August 31, 2021 (Calgary, AB; Saskatoon, SK; Carman, MB; Winnipeg, MB) – The Canadian Wheat Research Coalition (CWRC), alongside the Western Grains Research Foundation (WGRF) and the Saskatchewan Winter Cereals Development Commission (SWCDC), have committed funding to a core breeding agreement with the University of Manitoba (UM). Valued at over $3.5 million over five years, this agreement will ensure the continuation of the successful Fusarium head blight (FHB) nursery program, along with the winter wheat breeding program.

The primary objective for the UM’s FHB screening nursery is to continue evaluating breeding lines for their reaction to Fusarium graminearum – the most common causal agent of FHB. As one of few FHB screening nurseries in Canada, the UM program returns vital information to the network of western Canadian breeding efforts, and is the key to developing future wheat varieties with FHB resistance. While the focus for winter wheat research will be the delivery of field ready cultivars, development of new genetic tools to help improve winter wheat quality will feature heavily. The agreement, which is an increase of $1.6 million over the previous core breeding agreement, also includes the training of students as future scientists in wheat research.

Known for her contributions to FHB research, UM’s long-time winter wheat breeder Dr. Anita Brûlé-Babel is set to retire this December, with Dr. Curt McCartney assuming the role.

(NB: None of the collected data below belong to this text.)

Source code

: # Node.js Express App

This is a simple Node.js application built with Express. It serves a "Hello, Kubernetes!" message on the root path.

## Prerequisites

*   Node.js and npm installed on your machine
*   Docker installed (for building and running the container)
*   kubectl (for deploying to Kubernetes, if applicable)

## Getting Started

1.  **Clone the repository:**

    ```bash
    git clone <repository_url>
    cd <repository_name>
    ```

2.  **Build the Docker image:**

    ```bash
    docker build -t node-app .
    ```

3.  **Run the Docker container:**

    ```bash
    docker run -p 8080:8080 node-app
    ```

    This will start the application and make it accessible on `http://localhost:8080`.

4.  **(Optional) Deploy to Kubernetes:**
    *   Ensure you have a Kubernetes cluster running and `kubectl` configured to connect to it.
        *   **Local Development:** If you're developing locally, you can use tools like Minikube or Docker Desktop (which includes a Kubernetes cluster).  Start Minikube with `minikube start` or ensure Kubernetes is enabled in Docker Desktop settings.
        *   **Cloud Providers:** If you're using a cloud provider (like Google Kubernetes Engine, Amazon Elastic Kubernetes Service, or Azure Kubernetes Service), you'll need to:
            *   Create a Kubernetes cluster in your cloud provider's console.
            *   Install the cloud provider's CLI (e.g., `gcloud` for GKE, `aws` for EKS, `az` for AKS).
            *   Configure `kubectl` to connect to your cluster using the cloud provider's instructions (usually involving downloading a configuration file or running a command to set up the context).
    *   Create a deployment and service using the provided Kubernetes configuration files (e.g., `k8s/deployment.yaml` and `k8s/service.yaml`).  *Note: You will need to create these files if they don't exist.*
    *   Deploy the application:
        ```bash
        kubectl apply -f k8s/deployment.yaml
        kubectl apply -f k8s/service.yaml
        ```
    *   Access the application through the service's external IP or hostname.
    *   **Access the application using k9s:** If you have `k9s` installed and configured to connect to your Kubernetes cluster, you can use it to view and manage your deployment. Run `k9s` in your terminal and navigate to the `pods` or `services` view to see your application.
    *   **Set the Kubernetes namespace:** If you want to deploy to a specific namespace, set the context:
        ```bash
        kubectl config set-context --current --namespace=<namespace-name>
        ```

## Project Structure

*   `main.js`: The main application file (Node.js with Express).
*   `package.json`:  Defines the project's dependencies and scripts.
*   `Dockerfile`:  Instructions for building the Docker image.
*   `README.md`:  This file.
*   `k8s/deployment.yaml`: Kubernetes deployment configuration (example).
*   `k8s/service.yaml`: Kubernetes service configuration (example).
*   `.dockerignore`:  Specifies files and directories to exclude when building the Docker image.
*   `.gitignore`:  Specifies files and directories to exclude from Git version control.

Prior to joining the UM, McCartney was a research scientist at Agriculture and Agri-Food Canada (AAFC) in Morden, Manitoba, where he focused on cereal genetics targeting resistance to FHB, leaf and stem rust, and orange wheat blossom midge.

“This foundational funding of UM’s wheat breeding program ensures the continued evaluation of FHB resistance of breeding lines from across the Prairies,” says McCartney. “Dr. Brûlé-Babel’s research has been critically important for developing varieties with improved FHB resistance and has provided excellent training for graduate students. With this new agreement, I plan to build upon her successes through the development and implementation of genomics-assisted breeding techniques.”

The CWRC is a collaboration between the Alberta Wheat Commission, Saskatchewan Wheat Development Commission and the Manitoba Crop Alliance with a focus on funding genetic and agronomic wheat research for western Canadian farmers. The UM agreement represents the fourth and final core funding agreement with the public wheat breeding programs in Western Canada. Previously announced agreements include $22.6 million to AAFC, $9.6 million to the University of Saskatchewan’s Crop Development Centre, and $2 million to the University of Alberta. These core agreements provide support to key capacity in the breeding programs. In recognition of the winter wheat and FHB focus of the UM program, WGRF and SWCDC are providing $935,000 and $50,000, respectively, over the term of the agreement. 

Quotes

“FHB is a growing concern across the Prairies as it not only compromises yield, but also end-use quality and food safety. As a farmer, my best line of defence starts at variety selection, so having access to FHB resistant wheat varieties is key for my farming operation.”

–        Fred Greig, CWRC Chair  


“The University of Manitoba is an important piece of the western Canadian wheat breeding network. Renewing this long-term agreement creates stability for the winter wheat breeding program and ensures access to a coordinated FHB screening nursery that will continue to provide benefits for the wheat breeding programs across western Canada.” 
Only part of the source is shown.